• DATA FOR REVIEW
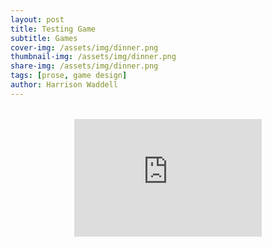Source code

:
 ```yaml
---
layout: post
title: Testing Game
subtitle: Games
cover-img: /assets/img/dinner.png
thumbnail-img: /assets/img/dinner.png
share-img: /assets/img/dinner.png
tags: [prose, game design]
author: Harrison Waddell
---
```


<style>
.full-width-iframe {
  width: 100vw;                       /* span full width of viewport */
  margin-left: calc(-50vw + 50%);     /* break out of centered post column */
  display: flex;
  justify-content: center;
  margin-top: 2rem;
  margin-bottom: 2rem;
}

.full-width-iframe iframe {
  display: block;
  border: none;
  max-width: 100%;                    /* don’t overflow small screens */
  aspect-ratio: 16 / 10;              /* keep game’s proportions */
  height: auto;
}
</style>

<div class="full-width-iframe">
  <iframe src="https://hswaggle.github.io/github.io/GAME/index.html">
  </iframe>
</div>
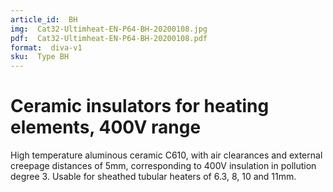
 ```yaml
---
article_id:  BH
img:  Cat32-Ultimheat-EN-P64-BH-20200108.jpg
pdf:  Cat32-Ultimheat-EN-P64-BH-20200108.pdf
format:  diva-v1
sku:  Type BH
---
```


# Ceramic insulators for heating elements, 400V range

High temperature aluminous ceramic C610, with air clearances and external creepage distances of 5mm,
corresponding to 400V insulation in pollution degree 3.
Usable for sheathed tubular heaters of 6.3, 8, 10 and 11mm.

• GOAL OF THE EXERCISE
The lines sought are those in the data above that include the string "post"; copy each one.

• YOUR SOLUTION
layout: post
  margin-left: calc(-50vw + 50%);     /* break out of centered post column */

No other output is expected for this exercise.